俺は三階の倉庫に潜り込むと、段ボールの上に横になった。
あの大家のババアが避難して来たら、俺に感謝するだろうか。そうしたらただでクーラーを修理してくれるかもしれない……アパートが無事ならば。
雨と風の音を聞きながら俺はいつの間にか眠っていた。
揺れを感じた。
酷い揺れだった。
俺は跳ね起きる。
時刻は――四時十五分!? なんてこった、寝過ごしてしまった――
倉庫から飛び出すと鉄階段が揺れていた。
土手が切れ、茶色い水が廃工場に押し寄せて来ている。俺は慌てて階段を上がると屋上に転がり込んだ。
豪雨。大風。真っ黒な雲が、渦を巻きながら空を流れていく。
町は水浸しだった。
俺のアパートが、夜泣きがうるさい家が、ガキが喚いていた家が流されていく。
ざまあみろ。
俺は笑っていた。
どいつもこいつも馬鹿で鬱陶しかった。
これで、綺麗になる。
すっきりする。
なんて涼しいんだろう、と俺は川の方を見た。
対岸も同じような状況だった。土手が切れ、家が流されていく。川はごうごうと真っ黒い水が勢いよく流れていく。
あれ?
俺はもうすぐ手を振るんだろう?
誰に?
ぐらりと足元が揺れた。
金属の軋む音が響き、足元のコンクリが一瞬波打った。はっとして振り返ると、屋上への鉄階段がぐっと持ち上がって離れていく――いや、違う。
この建物自体が、回っている?
慌てて縁まで這って行き下を覗きこむと、凄まじ勢いで水が渦を巻いている。建物が小刻みに揺れ、軋み、ぶるぶると揺れ出す。

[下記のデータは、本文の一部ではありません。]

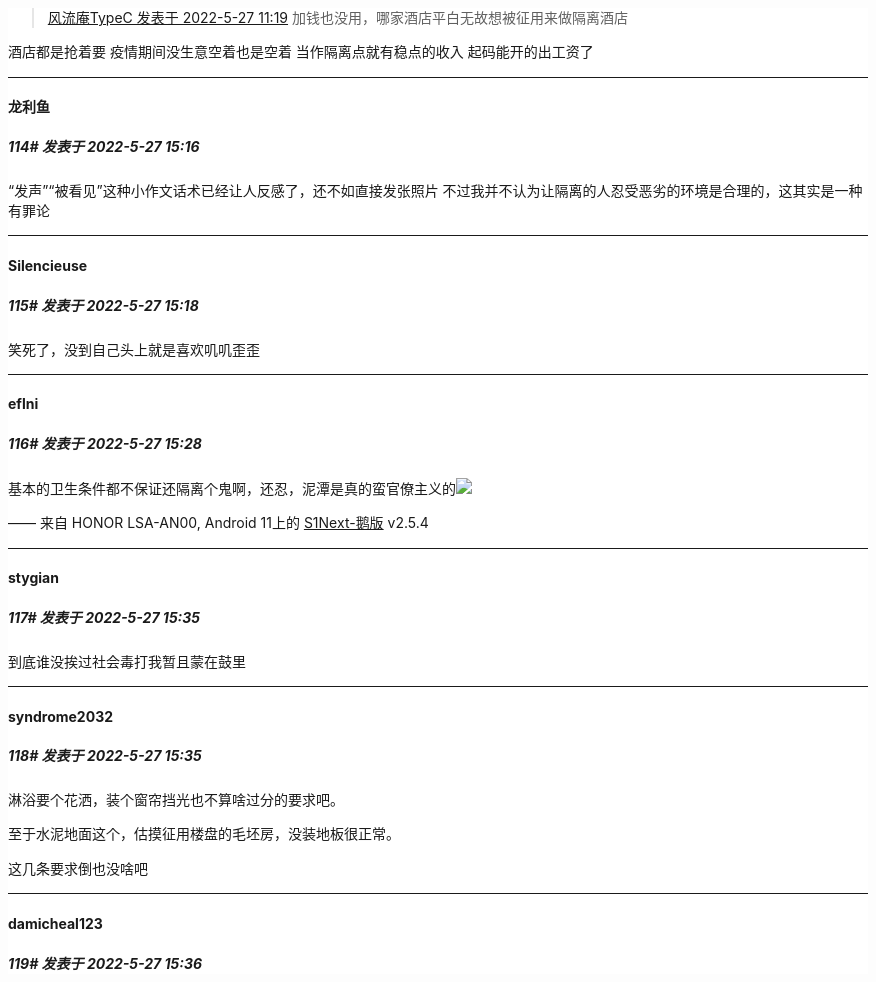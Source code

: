 <blockquote><a href="httphttps://bbs.saraba1st.com/2b/forum.php?mod=redirect&amp;goto=findpost&amp;pid=56011949&amp;ptid=2071713" target="_blank">风流庵TypeC 发表于 2022-5-27 11:19</a>
加钱也没用，哪家酒店平白无故想被征用来做隔离酒店</blockquote>
酒店都是抢着要 疫情期间没生意空着也是空着 当作隔离点就有稳点的收入 起码能开的出工资了

*****

####  龙利鱼  
##### 114#       发表于 2022-5-27 15:16

“发声”“被看见”这种小作文话术已经让人反感了，还不如直接发张照片
不过我并不认为让隔离的人忍受恶劣的环境是合理的，这其实是一种有罪论

*****

####  Silencieuse  
##### 115#       发表于 2022-5-27 15:18

笑死了，没到自己头上就是喜欢叽叽歪歪



*****

####  eflni  
##### 116#       发表于 2022-5-27 15:28

基本的卫生条件都不保证还隔离个鬼啊，还忍，泥潭是真的蛮官僚主义的<img src="https://static.saraba1st.com/image/smiley/face2017/067.png" referrerpolicy="no-referrer">

—— 来自 HONOR LSA-AN00, Android 11上的 [S1Next-鹅版](https://github.com/ykrank/S1-Next/releases) v2.5.4



*****

####  stygian  
##### 117#       发表于 2022-5-27 15:35

到底谁没挨过社会毒打我暂且蒙在鼓里

*****

####  syndrome2032  
##### 118#       发表于 2022-5-27 15:35

淋浴要个花洒，装个窗帘挡光也不算啥过分的要求吧。

至于水泥地面这个，估摸征用楼盘的毛坯房，没装地板很正常。

这几条要求倒也没啥吧

*****

####  damicheal123  
##### 119#       发表于 2022-5-27 15:36
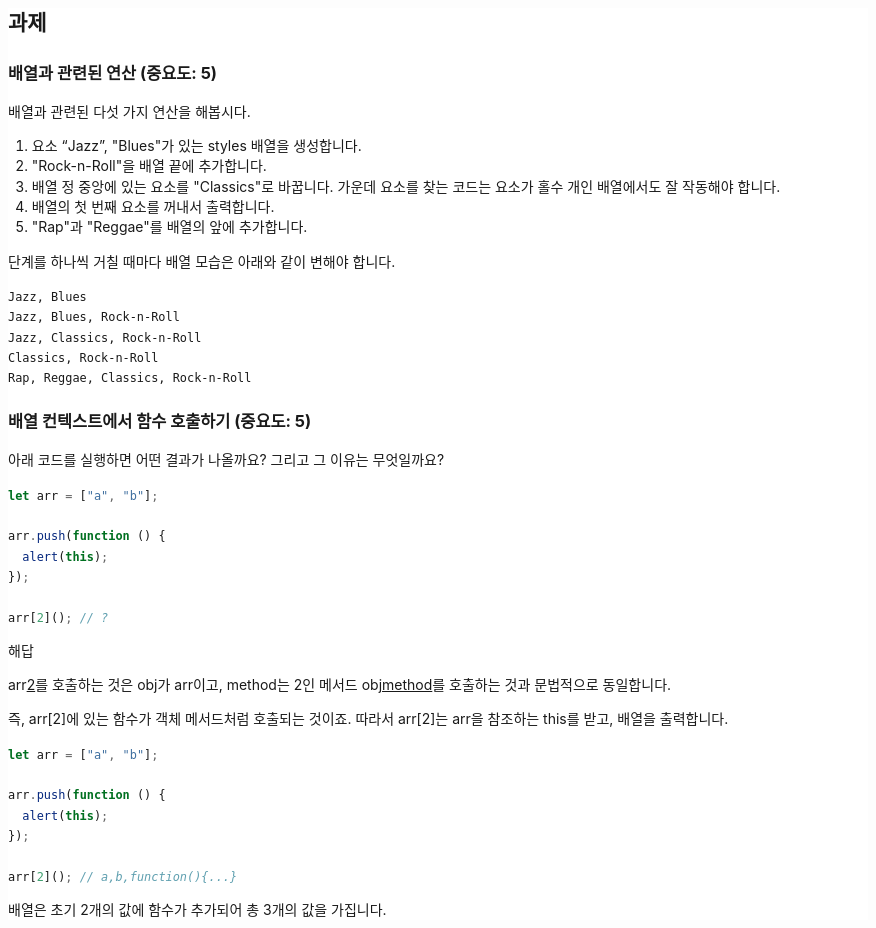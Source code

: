 ## 과제

### 배열과 관련된 연산 (중요도: 5)

배열과 관련된 다섯 가지 연산을 해봅시다.

1. 요소 “Jazz”, "Blues"가 있는 styles 배열을 생성합니다.
2. "Rock-n-Roll"을 배열 끝에 추가합니다.
3. 배열 정 중앙에 있는 요소를 "Classics"로 바꿉니다. 가운데 요소를 찾는 코드는 요소가 홀수 개인 배열에서도 잘 작동해야 합니다.
4. 배열의 첫 번째 요소를 꺼내서 출력합니다.
5. "Rap"과 "Reggae"를 배열의 앞에 추가합니다.

단계를 하나씩 거칠 때마다 배열 모습은 아래와 같이 변해야 합니다.

    Jazz, Blues
    Jazz, Blues, Rock-n-Roll
    Jazz, Classics, Rock-n-Roll
    Classics, Rock-n-Roll
    Rap, Reggae, Classics, Rock-n-Roll

### 배열 컨텍스트에서 함수 호출하기 (중요도: 5)

아래 코드를 실행하면 어떤 결과가 나올까요? 그리고 그 이유는 무엇일까요?

```javascript
let arr = ["a", "b"];

arr.push(function () {
  alert(this);
});

arr[2](); // ?
```

해답

arr[2]()를 호출하는 것은 obj가 arr이고, method는 2인 메서드 obj[method]()를 호출하는 것과 문법적으로 동일합니다.

즉, arr[2]에 있는 함수가 객체 메서드처럼 호출되는 것이죠. 따라서 arr[2]는 arr을 참조하는 this를 받고, 배열을 출력합니다.

```javascript
let arr = ["a", "b"];

arr.push(function () {
  alert(this);
});

arr[2](); // a,b,function(){...}
```

배열은 초기 2개의 값에 함수가 추가되어 총 3개의 값을 가집니다.
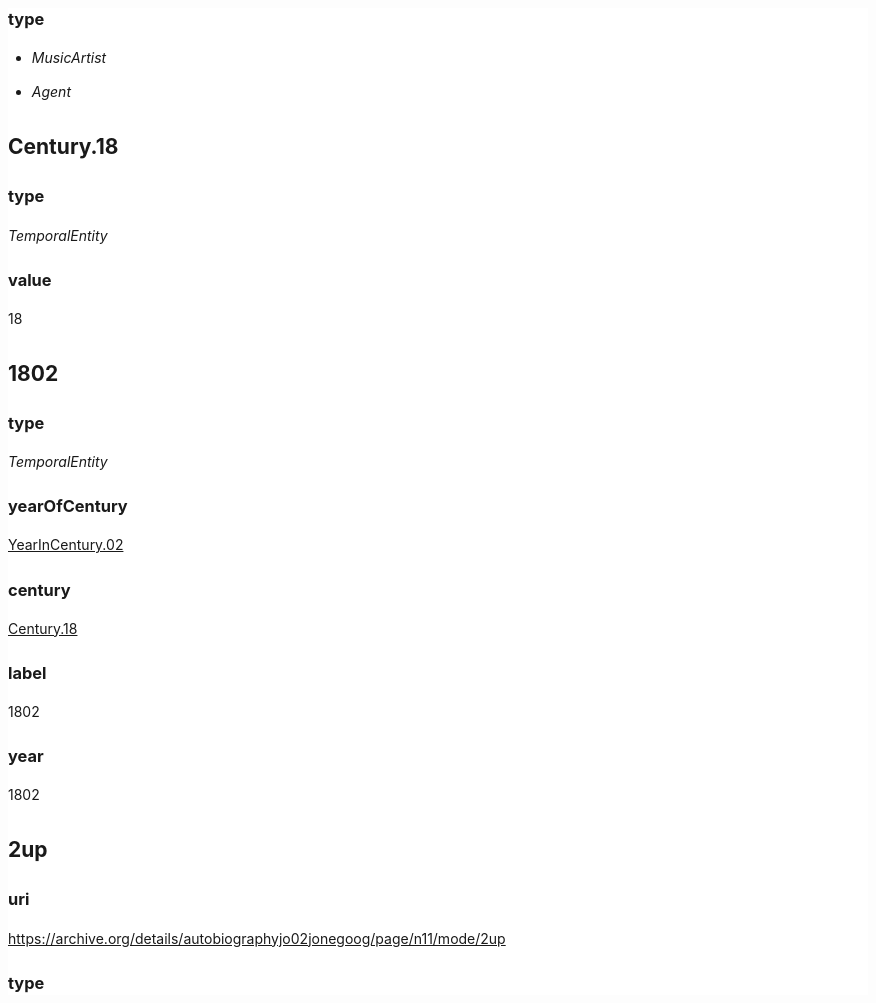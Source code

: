 ### type

 - *MusicArtist*

 - *Agent*

## Century.18

### type


*TemporalEntity*

### value


18

## 1802

### type


*TemporalEntity*

### yearOfCentury


[YearInCentury.02](#YearInCentury.02)

### century


[Century.18](#Century.18)

### label


1802

### year


1802

## 2up

### uri


https://archive.org/details/autobiographyjo02jonegoog/page/n11/mode/2up

### type

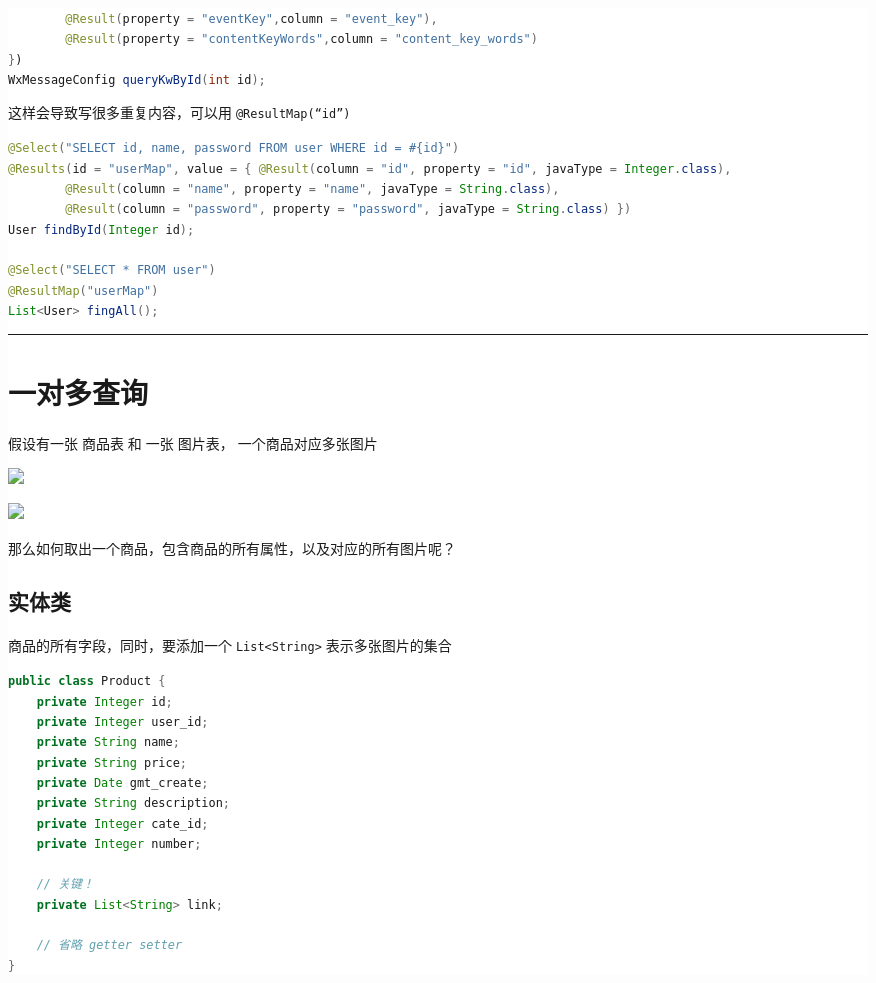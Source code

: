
 ```java
        @Result(property = "eventKey",column = "event_key"),
        @Result(property = "contentKeyWords",column = "content_key_words")
})
WxMessageConfig queryKwById(int id);
```

这样会导致写很多重复内容，可以用 `@ResultMap(“id”) `

```java
@Select("SELECT id, name, password FROM user WHERE id = #{id}")
@Results(id = "userMap", value = { @Result(column = "id", property = "id", javaType = Integer.class),
        @Result(column = "name", property = "name", javaType = String.class),
        @Result(column = "password", property = "password", javaType = String.class) })
User findById(Integer id);

@Select("SELECT * FROM user")
@ResultMap("userMap")
List<User> fingAll();
```

---

# 一对多查询

假设有一张 商品表 和 一张 图片表， 一个商品对应多张图片

![](../../../../images/Webapp/mybatis2.png)

![](../../../../images/Webapp/mybatis3.png)

那么如何取出一个商品，包含商品的所有属性，以及对应的所有图片呢？

## 实体类

商品的所有字段，同时，要添加一个 `List<String>` 表示多张图片的集合

```java
public class Product {
    private Integer id;
    private Integer user_id;
    private String name;
    private String price;
    private Date gmt_create;
    private String description;
    private Integer cate_id;
    private Integer number;

    // 关键！
    private List<String> link;

    // 省略 getter setter
}
```
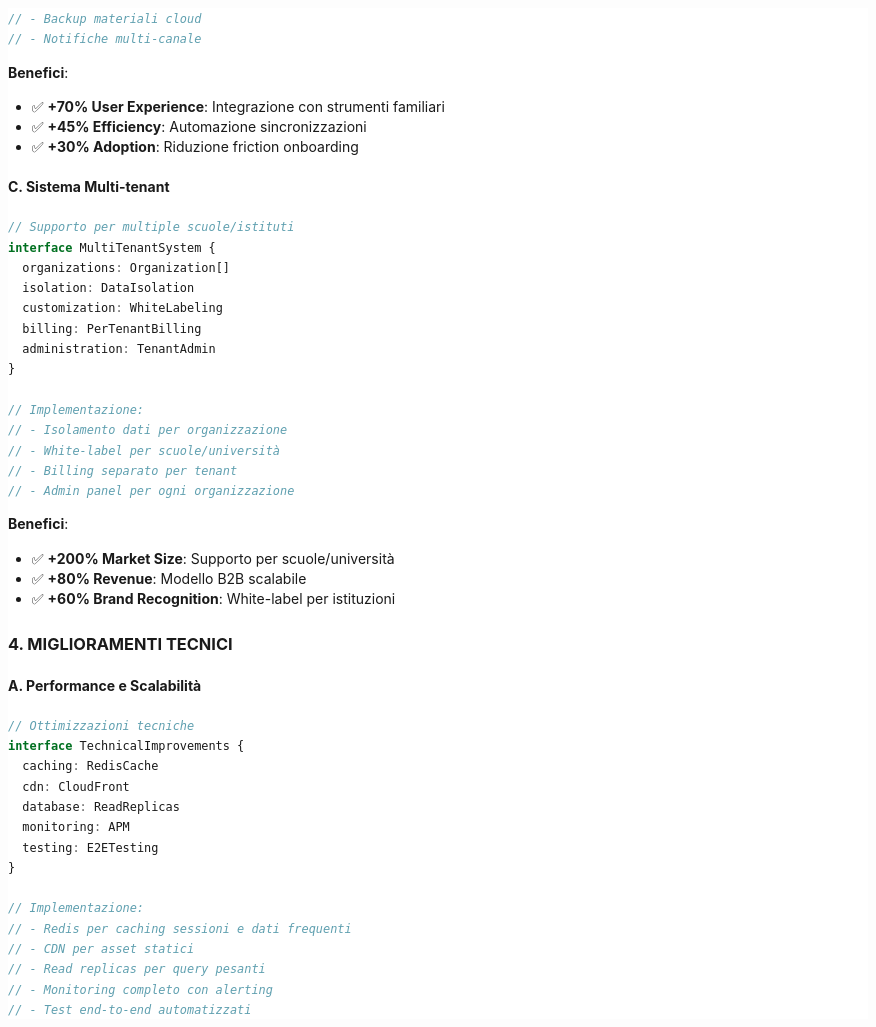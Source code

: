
 ```typescript
// - Backup materiali cloud
// - Notifiche multi-canale
```

**Benefici**:
- ✅ **+70% User Experience**: Integrazione con strumenti familiari
- ✅ **+45% Efficiency**: Automazione sincronizzazioni
- ✅ **+30% Adoption**: Riduzione friction onboarding

#### **C. Sistema Multi-tenant**
```typescript
// Supporto per multiple scuole/istituti
interface MultiTenantSystem {
  organizations: Organization[]
  isolation: DataIsolation
  customization: WhiteLabeling
  billing: PerTenantBilling
  administration: TenantAdmin
}

// Implementazione:
// - Isolamento dati per organizzazione
// - White-label per scuole/università
// - Billing separato per tenant
// - Admin panel per ogni organizzazione
```

**Benefici**:
- ✅ **+200% Market Size**: Supporto per scuole/università
- ✅ **+80% Revenue**: Modello B2B scalabile
- ✅ **+60% Brand Recognition**: White-label per istituzioni

### **4. MIGLIORAMENTI TECNICI**

#### **A. Performance e Scalabilità**
```typescript
// Ottimizzazioni tecniche
interface TechnicalImprovements {
  caching: RedisCache
  cdn: CloudFront
  database: ReadReplicas
  monitoring: APM
  testing: E2ETesting
}

// Implementazione:
// - Redis per caching sessioni e dati frequenti
// - CDN per asset statici
// - Read replicas per query pesanti
// - Monitoring completo con alerting
// - Test end-to-end automatizzati
```
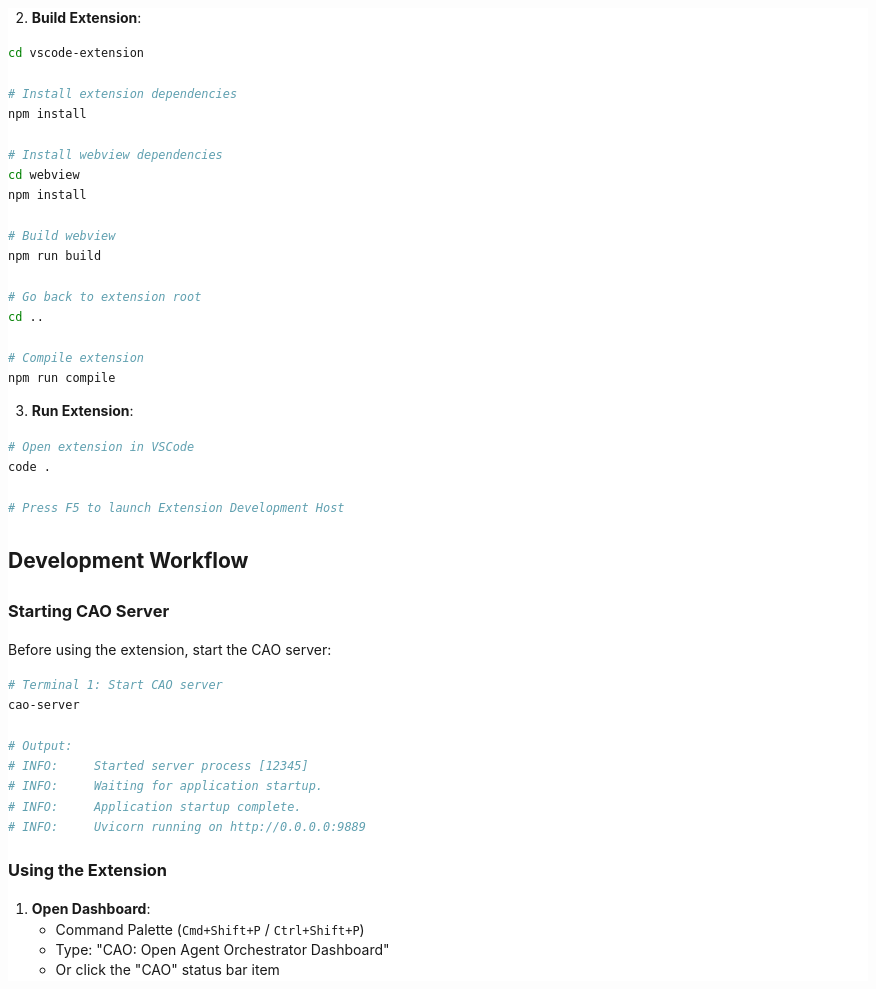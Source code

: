 2. **Build Extension**:
```bash
cd vscode-extension

# Install extension dependencies
npm install

# Install webview dependencies
cd webview
npm install

# Build webview
npm run build

# Go back to extension root
cd ..

# Compile extension
npm run compile
```

3. **Run Extension**:
```bash
# Open extension in VSCode
code .

# Press F5 to launch Extension Development Host
```

## Development Workflow

### Starting CAO Server

Before using the extension, start the CAO server:

```bash
# Terminal 1: Start CAO server
cao-server

# Output:
# INFO:     Started server process [12345]
# INFO:     Waiting for application startup.
# INFO:     Application startup complete.
# INFO:     Uvicorn running on http://0.0.0.0:9889
```

### Using the Extension

1. **Open Dashboard**:
   - Command Palette (`Cmd+Shift+P` / `Ctrl+Shift+P`)
   - Type: "CAO: Open Agent Orchestrator Dashboard"
   - Or click the "CAO" status bar item
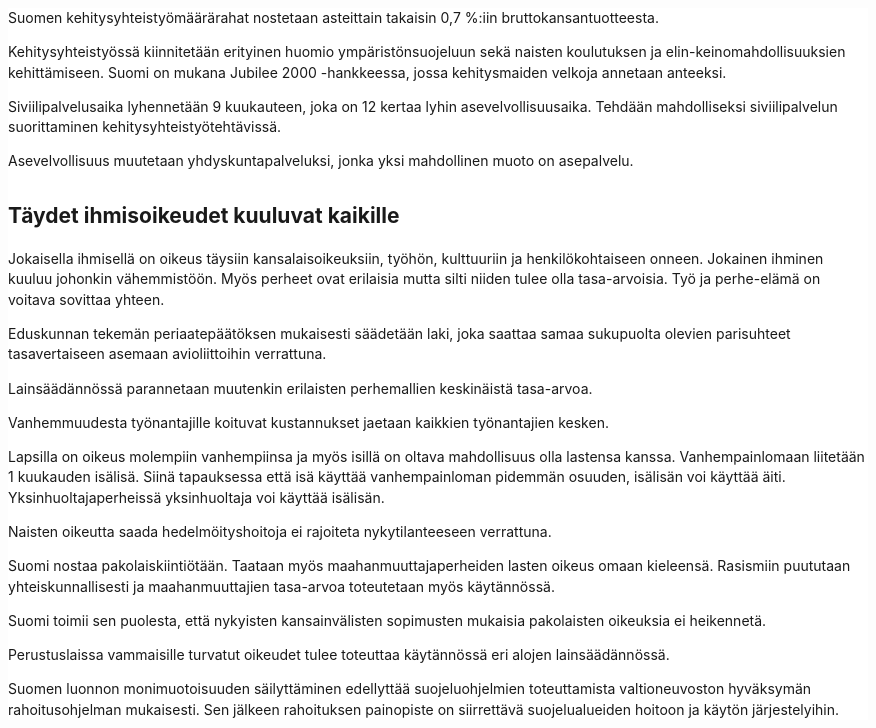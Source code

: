 
Suomen kehitysyhteistyömäärärahat nostetaan asteittain takaisin 0,7 %:iin
bruttokansantuotteesta.


Kehitysyhteistyössä kiinnitetään erityinen huomio ympäristönsuojeluun sekä
naisten koulutuksen ja elin-keinomahdollisuuksien kehittämiseen. Suomi on mukana
Jubilee 2000 -hankkeessa, jossa kehitysmaiden velkoja annetaan anteeksi.


Siviilipalvelusaika lyhennetään 9 kuukauteen, joka on 12 kertaa lyhin
asevelvollisuusaika. Tehdään mahdolliseksi siviilipalvelun suorittaminen
kehitysyhteistyötehtävissä.


Asevelvollisuus muutetaan yhdyskuntapalveluksi, jonka yksi mahdollinen muoto on
asepalvelu.


## Täydet ihmisoikeudet kuuluvat kaikille


Jokaisella ihmisellä on oikeus täysiin kansalaisoikeuksiin, työhön, kulttuuriin
ja henkilökohtaiseen onneen. Jokainen ihminen kuuluu johonkin vähemmistöön. Myös
perheet ovat erilaisia mutta silti niiden tulee olla tasa-arvoisia. Työ ja
perhe-elämä on voitava sovittaa yhteen.


Eduskunnan tekemän periaatepäätöksen mukaisesti säädetään laki, joka saattaa
samaa sukupuolta olevien parisuhteet tasavertaiseen asemaan avioliittoihin
verrattuna.


Lainsäädännössä parannetaan muutenkin erilaisten perhemallien keskinäistä
tasa-arvoa.


Vanhemmuudesta työnantajille koituvat kustannukset jaetaan kaikkien työnantajien
kesken.


Lapsilla on oikeus molempiin vanhempiinsa ja myös isillä on oltava mahdollisuus
olla lastensa kanssa. Vanhempainlomaan liitetään 1 kuukauden isälisä. Siinä
tapauksessa että isä käyttää vanhempainloman pidemmän osuuden, isälisän voi
käyttää äiti. Yksinhuoltajaperheissä yksinhuoltaja voi käyttää isälisän.


Naisten oikeutta saada hedelmöityshoitoja ei rajoiteta nykytilanteeseen
verrattuna.


Suomi nostaa pakolaiskiintiötään. Taataan myös maahanmuuttajaperheiden lasten
oikeus omaan kieleensä. Rasismiin puututaan yhteiskunnallisesti ja
maahanmuuttajien tasa-arvoa toteutetaan myös käytännössä.


Suomi toimii sen puolesta, että nykyisten kansainvälisten sopimusten mukaisia
pakolaisten oikeuksia ei heikennetä.


Perustuslaissa vammaisille turvatut oikeudet tulee toteuttaa käytännössä eri
alojen lainsäädännössä.


Suomen luonnon monimuotoisuuden säilyttäminen edellyttää suojeluohjelmien
toteuttamista valtioneuvoston hyväksymän rahoitusohjelman mukaisesti. Sen
jälkeen rahoituksen painopiste on siirrettävä suojelualueiden hoitoon ja käytön
järjestelyihin.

俺は四つん這いのまま、茫然と視界がぐるりと半回転するのを見ていた。
濁流に飲み込まれた町の遥か彼方、小高い丘の上にある避難所が正面になった。
そこに小さな人たちが見えた。
何かを叫んでいる。手を振っている。
俺は震えながら立ち上がった。
しまった――とんでもない勘違いを――
俺は手を振った。
助けて! 助けてぇ!
風が唸りを上げ、雨が叩きつけ、俺の声は俺自身でも聞こえない。体を動かし、ありったけの声で叫び、手を振って、そして――
何か大きな物が建物にぶつかったようだ。
屋上がゆっくりと傾き、俺はそちらを向いた。
身体が傾き、濡れた髪が横に――いや、下に垂れた。
「あー! 駄目だーっ!」
大家のおばちゃんの本橋さんは悲鳴のような声を上げた。廃工場は音を立てて崩れ、濁流に飲まれた。玄関に居たあたしは、車椅子に座った清田さんのお爺ちゃんの手を握った。
「あそこに、人、いたよなあ」
清田さんが悲しそうな声で言った。避難所の前で叫んでいた人達が、頭を振りながら中に戻ってくる。
「とりあえず消防とか警察には電話しといたけど――」
神田さんの旦那さんは赤ちゃんをあやしながら、溜息をついた。
「あれじゃあ、ねえ……」
「……あれ、誰だったのかな?」
吉野さんの家の小学生の息子さんがポツリと呟いた。
「遠くて雨が凄くて、よく判んなかった……」
あたしは溜息をついた。
「私にもわからないわ。町内会の人はみんな来てるし、あんな場所にこんな時に登るなんて……」
大家の本橋さんがタオルで頭を拭きながら悲しそうに言った。